**YOUR TASK:** Whenever a line in the data below includes the string "rank", copy it out.

(Document images with source code)

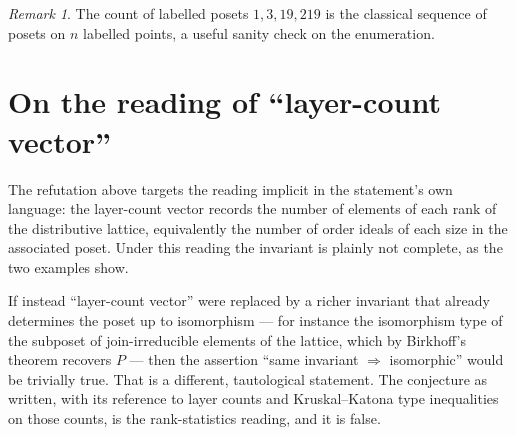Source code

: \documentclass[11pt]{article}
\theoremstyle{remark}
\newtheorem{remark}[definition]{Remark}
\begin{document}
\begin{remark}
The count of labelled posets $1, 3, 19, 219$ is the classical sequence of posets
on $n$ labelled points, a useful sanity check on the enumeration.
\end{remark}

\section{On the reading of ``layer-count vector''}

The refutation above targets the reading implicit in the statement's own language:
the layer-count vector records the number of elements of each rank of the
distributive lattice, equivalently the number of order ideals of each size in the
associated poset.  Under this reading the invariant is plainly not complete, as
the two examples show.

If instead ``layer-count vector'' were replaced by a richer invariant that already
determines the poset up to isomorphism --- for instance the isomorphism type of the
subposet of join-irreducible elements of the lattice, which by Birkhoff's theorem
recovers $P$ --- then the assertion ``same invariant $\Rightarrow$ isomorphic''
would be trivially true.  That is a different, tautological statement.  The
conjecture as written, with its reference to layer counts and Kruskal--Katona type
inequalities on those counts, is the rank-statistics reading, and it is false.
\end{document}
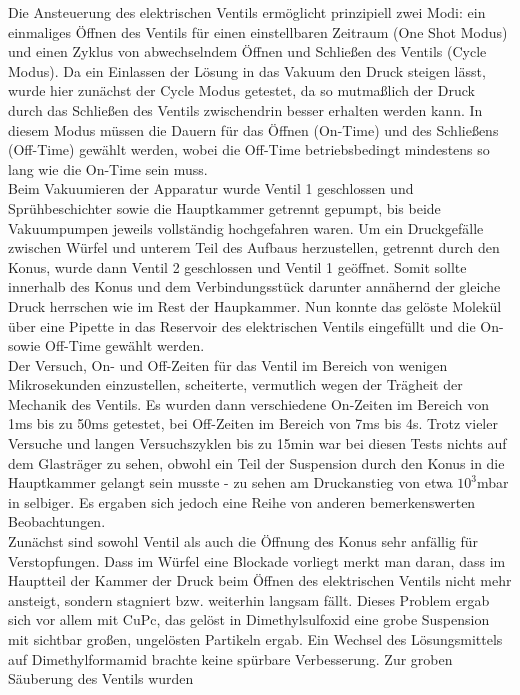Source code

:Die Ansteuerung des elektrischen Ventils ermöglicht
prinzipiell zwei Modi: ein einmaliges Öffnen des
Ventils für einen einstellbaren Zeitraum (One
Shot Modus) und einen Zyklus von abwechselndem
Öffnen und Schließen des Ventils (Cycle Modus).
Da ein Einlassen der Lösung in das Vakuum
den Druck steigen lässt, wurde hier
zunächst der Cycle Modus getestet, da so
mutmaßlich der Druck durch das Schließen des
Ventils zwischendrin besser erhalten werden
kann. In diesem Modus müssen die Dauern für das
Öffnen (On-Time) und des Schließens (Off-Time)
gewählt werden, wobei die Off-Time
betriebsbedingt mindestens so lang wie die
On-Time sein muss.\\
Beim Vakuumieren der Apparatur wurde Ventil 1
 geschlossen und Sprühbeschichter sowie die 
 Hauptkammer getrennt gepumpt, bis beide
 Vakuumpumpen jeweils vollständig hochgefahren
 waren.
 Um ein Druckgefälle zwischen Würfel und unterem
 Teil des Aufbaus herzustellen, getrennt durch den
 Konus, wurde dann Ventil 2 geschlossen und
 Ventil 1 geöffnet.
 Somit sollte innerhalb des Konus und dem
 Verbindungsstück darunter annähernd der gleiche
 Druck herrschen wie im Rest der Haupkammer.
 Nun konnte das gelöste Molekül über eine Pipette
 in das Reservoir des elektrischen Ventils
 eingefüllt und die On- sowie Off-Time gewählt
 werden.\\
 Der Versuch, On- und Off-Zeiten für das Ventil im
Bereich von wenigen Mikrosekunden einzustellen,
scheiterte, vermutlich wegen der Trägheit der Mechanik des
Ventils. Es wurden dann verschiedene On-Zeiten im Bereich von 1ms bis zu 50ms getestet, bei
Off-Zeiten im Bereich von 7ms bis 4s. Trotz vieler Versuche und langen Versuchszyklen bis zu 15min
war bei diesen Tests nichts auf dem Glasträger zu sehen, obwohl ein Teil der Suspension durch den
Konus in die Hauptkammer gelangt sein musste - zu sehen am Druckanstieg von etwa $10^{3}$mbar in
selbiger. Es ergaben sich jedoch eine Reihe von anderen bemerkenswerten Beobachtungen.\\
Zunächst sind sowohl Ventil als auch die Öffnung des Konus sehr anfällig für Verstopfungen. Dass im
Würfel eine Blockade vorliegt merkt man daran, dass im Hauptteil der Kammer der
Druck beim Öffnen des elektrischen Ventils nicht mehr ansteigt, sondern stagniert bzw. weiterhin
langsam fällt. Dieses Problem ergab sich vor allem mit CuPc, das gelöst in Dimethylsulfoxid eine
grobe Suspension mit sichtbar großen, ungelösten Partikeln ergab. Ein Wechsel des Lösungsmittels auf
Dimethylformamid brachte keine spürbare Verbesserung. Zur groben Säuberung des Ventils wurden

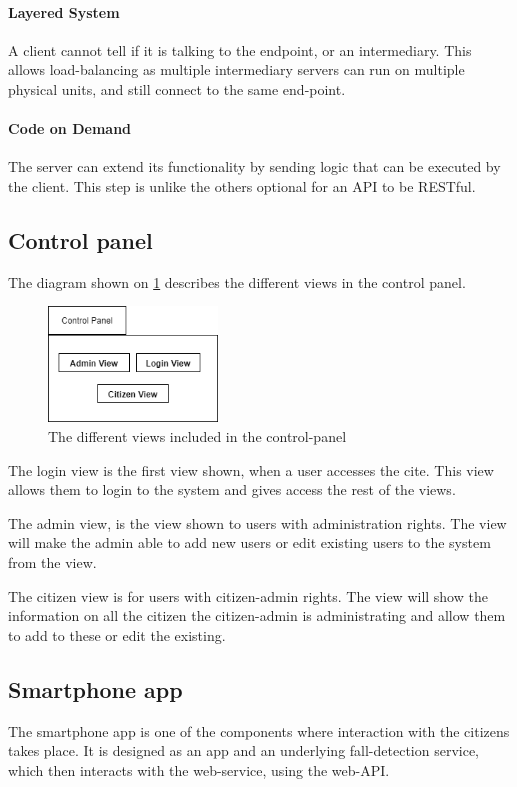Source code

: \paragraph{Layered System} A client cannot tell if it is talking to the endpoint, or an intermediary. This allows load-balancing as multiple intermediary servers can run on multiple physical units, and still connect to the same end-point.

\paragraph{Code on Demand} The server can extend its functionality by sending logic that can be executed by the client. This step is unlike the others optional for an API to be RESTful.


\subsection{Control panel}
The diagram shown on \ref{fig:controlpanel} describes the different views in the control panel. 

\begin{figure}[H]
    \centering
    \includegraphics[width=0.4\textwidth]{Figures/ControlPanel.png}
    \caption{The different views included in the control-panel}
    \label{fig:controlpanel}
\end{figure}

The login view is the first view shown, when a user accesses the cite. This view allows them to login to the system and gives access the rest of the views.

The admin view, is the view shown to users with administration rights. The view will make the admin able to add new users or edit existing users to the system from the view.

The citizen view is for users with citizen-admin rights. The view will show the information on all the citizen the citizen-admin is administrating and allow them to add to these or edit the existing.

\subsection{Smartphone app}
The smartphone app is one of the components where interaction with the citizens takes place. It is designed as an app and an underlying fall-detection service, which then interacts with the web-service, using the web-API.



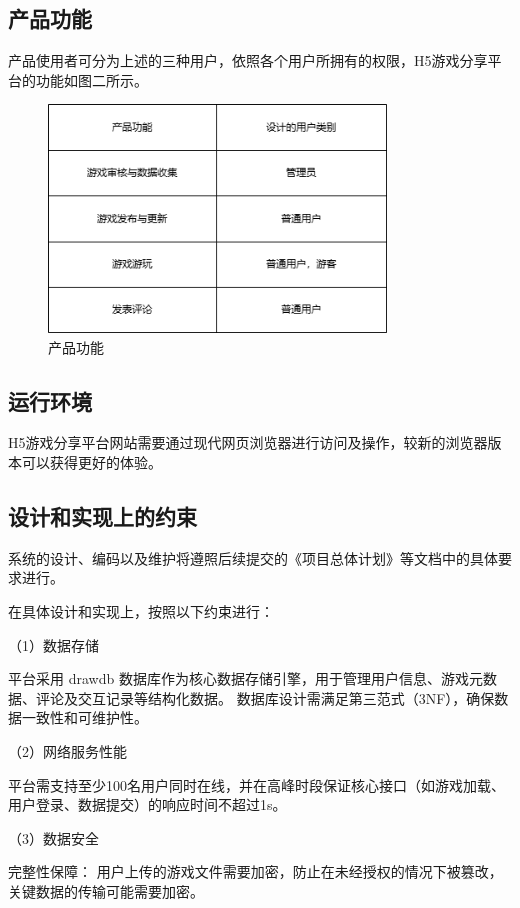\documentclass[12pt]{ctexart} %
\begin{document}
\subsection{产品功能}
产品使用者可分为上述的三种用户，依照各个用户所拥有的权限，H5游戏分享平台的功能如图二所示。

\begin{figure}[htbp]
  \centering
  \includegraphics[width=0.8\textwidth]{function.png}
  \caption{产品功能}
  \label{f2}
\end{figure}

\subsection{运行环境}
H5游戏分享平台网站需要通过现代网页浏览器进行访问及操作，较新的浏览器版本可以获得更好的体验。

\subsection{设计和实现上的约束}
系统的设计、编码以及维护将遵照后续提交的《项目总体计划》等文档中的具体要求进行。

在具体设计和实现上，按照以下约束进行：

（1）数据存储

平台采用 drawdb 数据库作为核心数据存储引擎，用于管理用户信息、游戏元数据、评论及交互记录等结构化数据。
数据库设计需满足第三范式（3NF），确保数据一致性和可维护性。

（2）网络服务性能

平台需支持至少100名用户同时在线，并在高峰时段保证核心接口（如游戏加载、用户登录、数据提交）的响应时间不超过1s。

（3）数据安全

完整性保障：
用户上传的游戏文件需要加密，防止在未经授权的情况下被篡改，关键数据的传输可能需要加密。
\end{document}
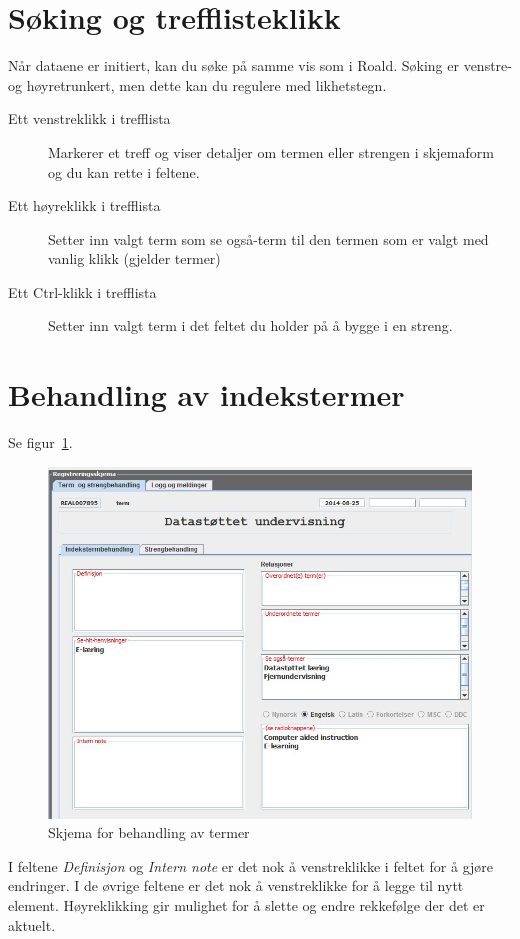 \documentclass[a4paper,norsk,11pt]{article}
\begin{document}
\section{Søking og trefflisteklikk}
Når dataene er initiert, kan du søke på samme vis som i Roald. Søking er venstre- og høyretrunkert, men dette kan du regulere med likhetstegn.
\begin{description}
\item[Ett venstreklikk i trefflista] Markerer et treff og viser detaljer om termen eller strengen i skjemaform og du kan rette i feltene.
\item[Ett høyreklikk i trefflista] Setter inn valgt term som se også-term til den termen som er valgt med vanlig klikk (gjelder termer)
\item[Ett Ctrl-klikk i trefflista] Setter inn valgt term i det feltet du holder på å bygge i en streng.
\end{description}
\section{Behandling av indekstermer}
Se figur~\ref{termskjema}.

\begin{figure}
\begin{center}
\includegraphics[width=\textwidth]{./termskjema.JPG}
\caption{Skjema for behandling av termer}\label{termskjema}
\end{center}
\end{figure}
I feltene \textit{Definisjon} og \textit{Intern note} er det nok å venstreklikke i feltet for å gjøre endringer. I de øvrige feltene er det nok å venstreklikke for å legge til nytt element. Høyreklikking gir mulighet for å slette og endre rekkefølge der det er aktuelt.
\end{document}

**EXPECTED ANSWER:**
the layer-count vector records the number of elements of each rank of the
inequalities on those counts, is the rank-statistics reading, and it is false.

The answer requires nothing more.